▶ _Problem details_
Write out the records again exactly and exclude the pictures.

▶ _Exercise input_

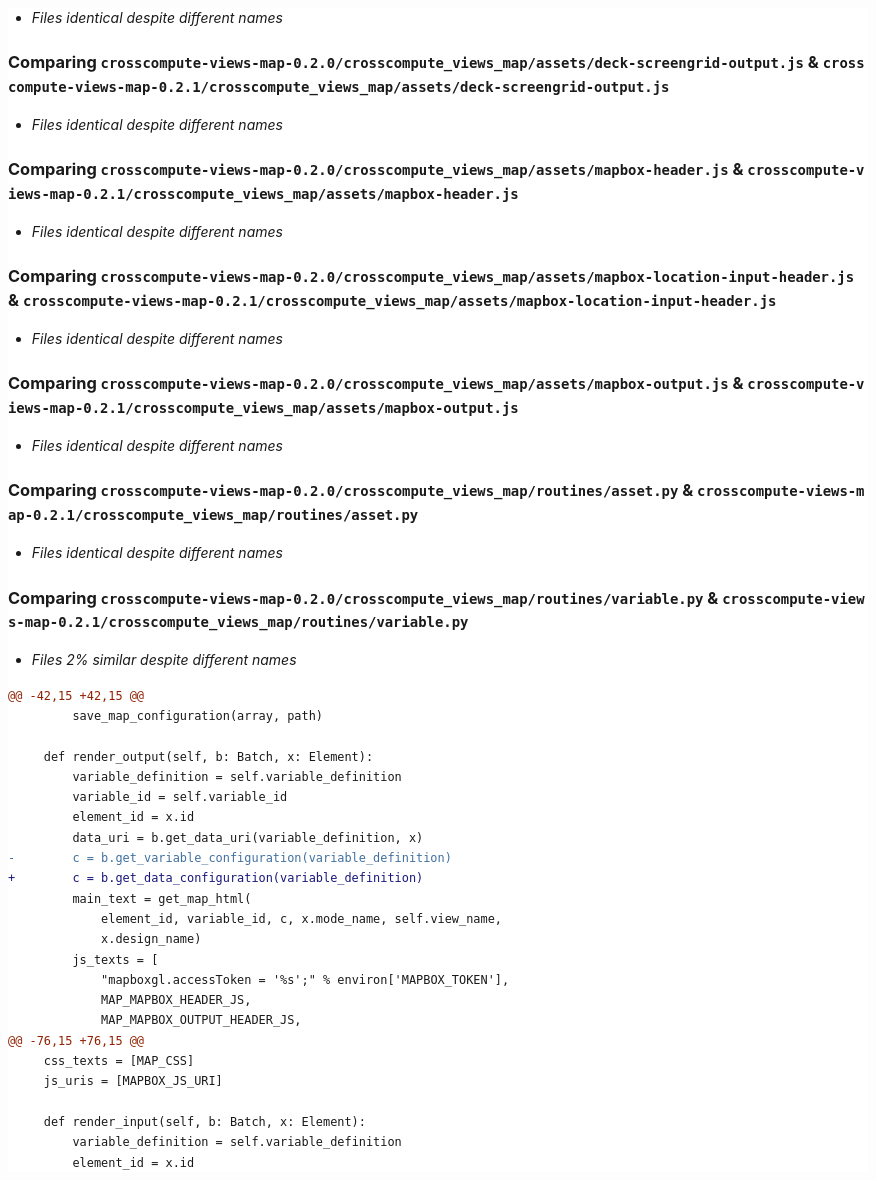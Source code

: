  * *Files identical despite different names*

### Comparing `crosscompute-views-map-0.2.0/crosscompute_views_map/assets/deck-screengrid-output.js` & `crosscompute-views-map-0.2.1/crosscompute_views_map/assets/deck-screengrid-output.js`

 * *Files identical despite different names*

### Comparing `crosscompute-views-map-0.2.0/crosscompute_views_map/assets/mapbox-header.js` & `crosscompute-views-map-0.2.1/crosscompute_views_map/assets/mapbox-header.js`

 * *Files identical despite different names*

### Comparing `crosscompute-views-map-0.2.0/crosscompute_views_map/assets/mapbox-location-input-header.js` & `crosscompute-views-map-0.2.1/crosscompute_views_map/assets/mapbox-location-input-header.js`

 * *Files identical despite different names*

### Comparing `crosscompute-views-map-0.2.0/crosscompute_views_map/assets/mapbox-output.js` & `crosscompute-views-map-0.2.1/crosscompute_views_map/assets/mapbox-output.js`

 * *Files identical despite different names*

### Comparing `crosscompute-views-map-0.2.0/crosscompute_views_map/routines/asset.py` & `crosscompute-views-map-0.2.1/crosscompute_views_map/routines/asset.py`

 * *Files identical despite different names*

### Comparing `crosscompute-views-map-0.2.0/crosscompute_views_map/routines/variable.py` & `crosscompute-views-map-0.2.1/crosscompute_views_map/routines/variable.py`

 * *Files 2% similar despite different names*

```diff
@@ -42,15 +42,15 @@
         save_map_configuration(array, path)
 
     def render_output(self, b: Batch, x: Element):
         variable_definition = self.variable_definition
         variable_id = self.variable_id
         element_id = x.id
         data_uri = b.get_data_uri(variable_definition, x)
-        c = b.get_variable_configuration(variable_definition)
+        c = b.get_data_configuration(variable_definition)
         main_text = get_map_html(
             element_id, variable_id, c, x.mode_name, self.view_name,
             x.design_name)
         js_texts = [
             "mapboxgl.accessToken = '%s';" % environ['MAPBOX_TOKEN'],
             MAP_MAPBOX_HEADER_JS,
             MAP_MAPBOX_OUTPUT_HEADER_JS,
@@ -76,15 +76,15 @@
     css_texts = [MAP_CSS]
     js_uris = [MAPBOX_JS_URI]
 
     def render_input(self, b: Batch, x: Element):
         variable_definition = self.variable_definition
         element_id = x.id
```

▶ _Answer section_
Source code

:  * *Files identical despite different names*

### Comparing `crosscompute-views-map-0.2.0/crosscompute_views_map/assets/deck-screengrid-output.js` & `crosscompute-views-map-0.2.1/crosscompute_views_map/assets/deck-screengrid-output.js`

 * *Files identical despite different names*

### Comparing `crosscompute-views-map-0.2.0/crosscompute_views_map/assets/mapbox-header.js` & `crosscompute-views-map-0.2.1/crosscompute_views_map/assets/mapbox-header.js`

 * *Files identical despite different names*

### Comparing `crosscompute-views-map-0.2.0/crosscompute_views_map/assets/mapbox-location-input-header.js` & `crosscompute-views-map-0.2.1/crosscompute_views_map/assets/mapbox-location-input-header.js`

 * *Files identical despite different names*

### Comparing `crosscompute-views-map-0.2.0/crosscompute_views_map/assets/mapbox-output.js` & `crosscompute-views-map-0.2.1/crosscompute_views_map/assets/mapbox-output.js`

 * *Files identical despite different names*

### Comparing `crosscompute-views-map-0.2.0/crosscompute_views_map/routines/asset.py` & `crosscompute-views-map-0.2.1/crosscompute_views_map/routines/asset.py`

 * *Files identical despite different names*

### Comparing `crosscompute-views-map-0.2.0/crosscompute_views_map/routines/variable.py` & `crosscompute-views-map-0.2.1/crosscompute_views_map/routines/variable.py`

 * *Files 2% similar despite different names*

```diff
@@ -42,15 +42,15 @@
         save_map_configuration(array, path)
 
     def render_output(self, b: Batch, x: Element):
         variable_definition = self.variable_definition
         variable_id = self.variable_id
         element_id = x.id
         data_uri = b.get_data_uri(variable_definition, x)
-        c = b.get_variable_configuration(variable_definition)
+        c = b.get_data_configuration(variable_definition)
         main_text = get_map_html(
             element_id, variable_id, c, x.mode_name, self.view_name,
             x.design_name)
         js_texts = [
             "mapboxgl.accessToken = '%s';" % environ['MAPBOX_TOKEN'],
             MAP_MAPBOX_HEADER_JS,
             MAP_MAPBOX_OUTPUT_HEADER_JS,
@@ -76,15 +76,15 @@
     css_texts = [MAP_CSS]
     js_uris = [MAPBOX_JS_URI]
 
     def render_input(self, b: Batch, x: Element):
         variable_definition = self.variable_definition
         element_id = x.id
```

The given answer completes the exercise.